Il est extrêmement facile de faire le lien entre les différents comptes d’utilisateurs d’une personne, son IP, ses données, et de retracer la longue liste de vidéos pornos consultées dans son historique, d’après l’ingénieur américain Brett Thomas. Le site de Vice, Motherboard, a ainsi rapporté les propos publiés par Thomas sur son blog :
“Si vous regardez du porno en 2015, même en navigation privée, vous devez vous attendre, à un moment donné, à ce que l’historique de vos vidéos soit rendu public et rattaché à votre nom.”
Et ce, quel que soit votre navigateur (Chrome, Safari, Firefox…), et avec la même facilité de traçage pour Facebook que pour Pornhub ou Xvideos. Tout internaute laisse des “empreintes” sur les sites qu’il visite, et les rend faciles à rattacher entre elles.
Un exemple simple : en cliquant sur “Leather Fetish #3” sur Xvideos, l’internaute envoie une requête au site porno, mais aussi à Google, à la société de web-tracking Addthis et à la société Pornadvertising. Le tout, même en navigation privée. D’autres données envoyées permettent aussi de retracer l’adresse IP de son ordinateur. De là à retrouver des historiques complets de vidéos pornos publiés sur la Toile, il n’y a qu’un pas, estime Thomas.

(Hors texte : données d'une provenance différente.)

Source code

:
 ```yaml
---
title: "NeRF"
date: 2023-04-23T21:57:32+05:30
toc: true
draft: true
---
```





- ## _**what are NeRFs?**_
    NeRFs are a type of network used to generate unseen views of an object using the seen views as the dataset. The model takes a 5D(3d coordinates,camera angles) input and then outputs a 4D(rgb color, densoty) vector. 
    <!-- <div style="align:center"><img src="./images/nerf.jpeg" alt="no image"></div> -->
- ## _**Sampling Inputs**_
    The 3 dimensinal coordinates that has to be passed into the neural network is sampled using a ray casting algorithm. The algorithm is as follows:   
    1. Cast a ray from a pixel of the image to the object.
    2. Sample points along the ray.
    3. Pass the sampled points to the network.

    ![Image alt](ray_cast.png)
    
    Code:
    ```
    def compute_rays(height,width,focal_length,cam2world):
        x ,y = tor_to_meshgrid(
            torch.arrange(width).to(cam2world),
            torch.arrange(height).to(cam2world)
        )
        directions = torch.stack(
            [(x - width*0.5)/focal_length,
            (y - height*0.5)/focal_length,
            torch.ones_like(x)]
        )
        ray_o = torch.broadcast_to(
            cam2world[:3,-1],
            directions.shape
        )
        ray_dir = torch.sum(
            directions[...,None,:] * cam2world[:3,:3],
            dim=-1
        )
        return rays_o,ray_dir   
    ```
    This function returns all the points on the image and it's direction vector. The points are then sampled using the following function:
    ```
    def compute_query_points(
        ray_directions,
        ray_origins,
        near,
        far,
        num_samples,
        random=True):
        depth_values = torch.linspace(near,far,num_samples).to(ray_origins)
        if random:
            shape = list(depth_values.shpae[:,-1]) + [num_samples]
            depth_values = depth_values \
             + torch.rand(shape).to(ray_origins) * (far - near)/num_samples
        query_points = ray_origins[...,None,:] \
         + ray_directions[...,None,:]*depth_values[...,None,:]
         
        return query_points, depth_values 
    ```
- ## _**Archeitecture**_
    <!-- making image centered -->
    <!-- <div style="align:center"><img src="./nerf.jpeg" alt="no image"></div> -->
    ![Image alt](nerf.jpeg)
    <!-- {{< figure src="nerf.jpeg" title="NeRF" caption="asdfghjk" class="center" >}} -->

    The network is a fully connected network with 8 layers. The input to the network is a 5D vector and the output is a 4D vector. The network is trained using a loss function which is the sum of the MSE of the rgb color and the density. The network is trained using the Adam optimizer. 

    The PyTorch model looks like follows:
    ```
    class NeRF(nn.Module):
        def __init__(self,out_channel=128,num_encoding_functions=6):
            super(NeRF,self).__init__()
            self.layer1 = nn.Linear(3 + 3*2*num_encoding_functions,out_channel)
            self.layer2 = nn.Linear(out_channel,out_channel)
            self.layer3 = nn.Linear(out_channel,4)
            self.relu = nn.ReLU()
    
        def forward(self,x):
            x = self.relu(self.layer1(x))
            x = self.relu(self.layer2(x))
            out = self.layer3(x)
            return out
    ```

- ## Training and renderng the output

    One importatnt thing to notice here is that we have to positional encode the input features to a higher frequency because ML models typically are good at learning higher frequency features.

Quels sites nous traquent ?
Motherboard note que 88 % des 500 sites pornos les plus regardés ont le matériel adapté pour tracer les consommateurs. Parmi eux, XVideos, XHamster, Pornhub, XXNX et Redtube. Ces cinq sites utilisent des outils de suivi et transmettent des données à un certain nombre de sociétés (pêle-mêle, Google, Tumblr, Pornvestising ou DoublePimp). Autre bémol pour l’utilisateur : la plupart des sites du top 500 rendent clairement explicites le contenu des vidéos dans les liens URL. Seuls Pornhub et Redtube masquent les mots-clés de l’URL.
Pornhub est le seul site porno à avoir répondu aux accusations de Thomas, les qualifiant de “complètement fausses, mais aussi dangereusement trompeuses”. Pornhub a aussi souligné la quantité d’espace dont ils auraient besoin pour stocker les données de millions d’utilisateurs – beaucoup, au vu des 300 millions de requêtes par jour. La charte de XVideos assure, elle, que les IP des utilisateurs ne sont pas conservés. Pourtant, le site transmet tout de même les URL des vidéos à d’autres entreprises.
Un espionnage omniprésent… ou des accusations fausses ?
Mais alors, comment la NSA aurait-elle pu espionner les habitudes pornographiques d’hommes musulmans en 2013 (dans le but de repérer des islamistes radicaux, rappelons-le) ? Evidemment, grâce à ces sociétés tierces.
Plusieurs chercheurs interviewés par Vice admettent que les habitudes des consommateurs de porno ne sont pas aussi privées qu’ils le pensent.
“C’est une préoccupation légitime, explique Justin Brookman, expert au Center for Democracy & Technology. Le passage en navigation privée n’empêche pas du tout le transfert de données entre organismes, et n’empêche pas du tout les entreprises pornos de vous suivre.”
Avec les 40 millions d’Américains qui regardent régulièrement du porno en ligne, selon le Wall Street Journal, l’affaire pourrait être embarrassante. Dans certains pays où l’homosexualité est interdite ou sévèrement punie, certains consommateurs de porno en ligne pourraient en revanche couvrir un grave danger.
Si certains ne croient pas à l’hypothèse de Thomas, d’autres estiment qu’un piratage du site porno en question pourrait tout de même représenter un vrai risque : “Le scénario le plus probable est que l’entreprise porno soit piratée et les données récoltées, comme avec une carte de crédit. Mais dans un tel cas, le hacker serait plus susceptible de vendre ces données plutôt que de les balancer en ligne”, témoigne Cooper Quintin, de l’Electronic Frontier Foundation.
Le traçage n’est en tous cas pas une première : des recherches récentes révèlent que 91 % des sites de santé envoient les données de nos requêtes médicales à des organismes tiers. “L’anonymat est incompatible avec Javascript et le Web ouvert, conclut Thomas. Dans ce cas-là, je suis peut-être chanceux, parce que si les préférences pornos de chacun étaient révélées, les miennes seraient peut-être moins embarrassantes.”